Page 47 of Can't Fight It

My phone buzzes, saving me from this ridiculous line of thought, but it only brings up a different kind of frustration.

Dad:Any word on a tournament coming up?

Is that the only thing on his mind? The only thing he can talk to me about?

There’s a knock on my door and I tuck my phone back in my pocket, happy to ignore it. Tessa’s here.

Her eyes are wide as I open the door, her gaze zeroed in on my left brow.

“What happened? Are you okay?”

“What?” What is she talking about?

“You’re bleeding. Right here.” She points at her eyebrow and that’s when I remember Ethan’s lucky shot from earlier. He must have split the skin. I didn’t notice it with how sore everything else is.

“I’m sure it’s fine. It’ll heal on its own.”

“You should at least put some antibacterial ointment on it. Do you need some?” She gestures behind her toward her apartment. “I can get mine.”

“Uh, sure.” If she’s that concerned about it.

She’s back in a minute with a shoebox full of supplies tucked under one arm. “I keep all my medicine stuff in here,” she explains, setting it down on the coffee table. “Sit here.”

She points to the couch and I sit down, amused when she props a pillow behind me as if I’m an invalid.

Rummaging through her box, she finds what she needs and kneels next to me, closer than I expected. Her delicate fingers brush my hair away from my temple and I nearly groan aloud at her touch, not knowing it would affect me like that. That the only thing I want to feel again is the featherlight stroke of those fingers down the side of my face and jaw, down my neck to my chest, heading further south…

I inhale, trying to get my thoughts under control, only to have a tantalizing hint of vanilla hit my nose. Is that what she smells like this close?

This is so much worse than her touching me at the gym. There, we had an audience. I was dazed from being hit.

But here, we’re alone. My mind isn’t addled. All I can focus on is her.

My chest constricts, trying not to breathe in her fragrance. I shut my eyes so I can’t see the way she’s leaning over me, so fucking close to my face. I need to desensitize myself, to ignore how gentle she is as she applies cream to my brow, her breaths soft and sweet.

“Shouldn’t need stitches,” she murmurs, pressing a bandage carefully over the area.

Good. I wasn’t going to get them, anyway.

I reach up, gingerly touching the bandage, and she exclaims again.

“What happened to your knuckles?”

I hold my hand out in front of me, examining it. Yeah, the knuckles are red and cracked, but not especially bad. Between the cold weather and boxing, it’s bound to happen.

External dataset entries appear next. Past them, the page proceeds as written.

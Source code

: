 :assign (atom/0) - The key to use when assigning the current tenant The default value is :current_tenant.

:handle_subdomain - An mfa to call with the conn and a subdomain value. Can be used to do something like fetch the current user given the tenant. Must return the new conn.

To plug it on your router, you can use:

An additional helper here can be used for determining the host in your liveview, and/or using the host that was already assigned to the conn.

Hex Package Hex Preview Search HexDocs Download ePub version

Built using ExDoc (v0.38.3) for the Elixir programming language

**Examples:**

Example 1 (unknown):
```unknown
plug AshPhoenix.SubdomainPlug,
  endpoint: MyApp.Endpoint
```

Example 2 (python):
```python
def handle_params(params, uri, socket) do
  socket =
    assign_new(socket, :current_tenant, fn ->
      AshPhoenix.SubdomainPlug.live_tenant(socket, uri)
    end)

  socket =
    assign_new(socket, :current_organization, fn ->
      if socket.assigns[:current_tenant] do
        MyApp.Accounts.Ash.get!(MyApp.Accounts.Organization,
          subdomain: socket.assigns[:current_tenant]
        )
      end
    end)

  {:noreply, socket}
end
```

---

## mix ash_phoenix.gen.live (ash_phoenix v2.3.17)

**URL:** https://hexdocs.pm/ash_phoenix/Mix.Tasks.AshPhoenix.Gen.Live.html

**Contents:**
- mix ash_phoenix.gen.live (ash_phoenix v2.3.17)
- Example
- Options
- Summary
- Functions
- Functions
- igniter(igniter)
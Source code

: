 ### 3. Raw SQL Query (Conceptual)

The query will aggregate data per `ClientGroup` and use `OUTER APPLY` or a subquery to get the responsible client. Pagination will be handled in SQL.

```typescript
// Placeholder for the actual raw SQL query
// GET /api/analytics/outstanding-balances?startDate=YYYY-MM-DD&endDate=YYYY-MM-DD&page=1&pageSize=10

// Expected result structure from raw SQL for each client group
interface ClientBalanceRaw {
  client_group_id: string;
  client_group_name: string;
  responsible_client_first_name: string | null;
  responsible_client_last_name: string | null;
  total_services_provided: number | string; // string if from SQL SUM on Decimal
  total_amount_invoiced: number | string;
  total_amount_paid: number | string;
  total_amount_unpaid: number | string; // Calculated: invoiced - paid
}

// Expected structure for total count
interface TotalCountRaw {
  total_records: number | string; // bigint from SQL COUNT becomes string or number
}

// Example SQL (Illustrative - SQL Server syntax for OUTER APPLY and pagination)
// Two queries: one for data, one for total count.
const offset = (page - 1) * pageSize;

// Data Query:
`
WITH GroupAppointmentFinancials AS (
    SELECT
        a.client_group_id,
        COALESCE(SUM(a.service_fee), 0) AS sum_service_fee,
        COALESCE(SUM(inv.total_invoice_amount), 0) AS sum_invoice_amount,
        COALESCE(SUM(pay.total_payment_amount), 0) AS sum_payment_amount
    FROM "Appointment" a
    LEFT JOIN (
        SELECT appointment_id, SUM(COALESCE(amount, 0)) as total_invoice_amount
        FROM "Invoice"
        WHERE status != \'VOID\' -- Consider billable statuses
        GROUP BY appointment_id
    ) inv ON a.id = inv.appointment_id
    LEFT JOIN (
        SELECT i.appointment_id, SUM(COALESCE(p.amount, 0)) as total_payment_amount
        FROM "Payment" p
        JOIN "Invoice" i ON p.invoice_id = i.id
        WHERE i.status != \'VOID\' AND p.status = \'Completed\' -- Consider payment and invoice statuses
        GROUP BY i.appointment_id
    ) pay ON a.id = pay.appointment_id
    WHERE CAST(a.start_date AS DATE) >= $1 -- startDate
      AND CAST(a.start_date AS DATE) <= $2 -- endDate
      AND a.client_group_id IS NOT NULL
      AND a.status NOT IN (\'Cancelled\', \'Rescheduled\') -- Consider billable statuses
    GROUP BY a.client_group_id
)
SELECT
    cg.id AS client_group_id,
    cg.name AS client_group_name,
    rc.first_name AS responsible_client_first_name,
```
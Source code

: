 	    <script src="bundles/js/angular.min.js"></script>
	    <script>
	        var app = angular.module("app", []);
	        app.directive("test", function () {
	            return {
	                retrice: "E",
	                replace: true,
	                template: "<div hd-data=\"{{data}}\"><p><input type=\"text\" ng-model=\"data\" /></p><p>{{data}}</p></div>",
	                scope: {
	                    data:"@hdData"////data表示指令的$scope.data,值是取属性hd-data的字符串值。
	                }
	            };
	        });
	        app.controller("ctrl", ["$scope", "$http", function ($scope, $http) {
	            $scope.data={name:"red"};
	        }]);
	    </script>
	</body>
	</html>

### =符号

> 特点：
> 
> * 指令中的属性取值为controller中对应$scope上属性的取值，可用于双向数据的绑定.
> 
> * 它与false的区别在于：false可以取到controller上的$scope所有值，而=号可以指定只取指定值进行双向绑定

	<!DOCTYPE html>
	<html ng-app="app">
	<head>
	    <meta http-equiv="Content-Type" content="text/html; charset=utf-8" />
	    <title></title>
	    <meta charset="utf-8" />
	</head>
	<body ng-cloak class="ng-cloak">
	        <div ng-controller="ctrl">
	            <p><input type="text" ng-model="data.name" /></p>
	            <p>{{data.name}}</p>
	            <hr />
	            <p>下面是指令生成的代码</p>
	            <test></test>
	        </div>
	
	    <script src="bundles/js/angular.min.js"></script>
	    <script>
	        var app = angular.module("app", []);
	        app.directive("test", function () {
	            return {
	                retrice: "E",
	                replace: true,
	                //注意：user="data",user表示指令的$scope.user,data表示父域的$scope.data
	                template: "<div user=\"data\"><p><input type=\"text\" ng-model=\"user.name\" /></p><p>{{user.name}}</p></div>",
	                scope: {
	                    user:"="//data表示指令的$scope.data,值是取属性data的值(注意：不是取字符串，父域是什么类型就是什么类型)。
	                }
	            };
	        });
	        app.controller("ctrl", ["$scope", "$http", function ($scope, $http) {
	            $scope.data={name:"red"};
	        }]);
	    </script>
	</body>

“Good thing I brought the whole box,” she says, rummaging through it. She pulls out a jar and holds it up. “This stuff has lanolin in it. It’s great for your skin. I can put some on you.”

I nod, afraid of what I’ll say if I open my mouth.

Please God, touch me. Anything you want to do to me you can.

It’s like her touch flipped a switch within me. Yes, I admit I was attracted to her before, but she’s never willingly got this close in private. Never touched me without reserve. Never gave me a reason to wonder…

“My hands get so dry in the winter,” she comments as she scoops out a dollop of cream and rubs it over my knuckles. “I call it my iguana skin.”

Her touch is light and purposeful, nothing sexual about it, but I still can’t help but imagine how her hands would feel on different parts of my body, rubbing in that same way, with the same level of care and attention…

Shit. I can’t get aroused now. And if she called her own skin rough, what must she think of mine?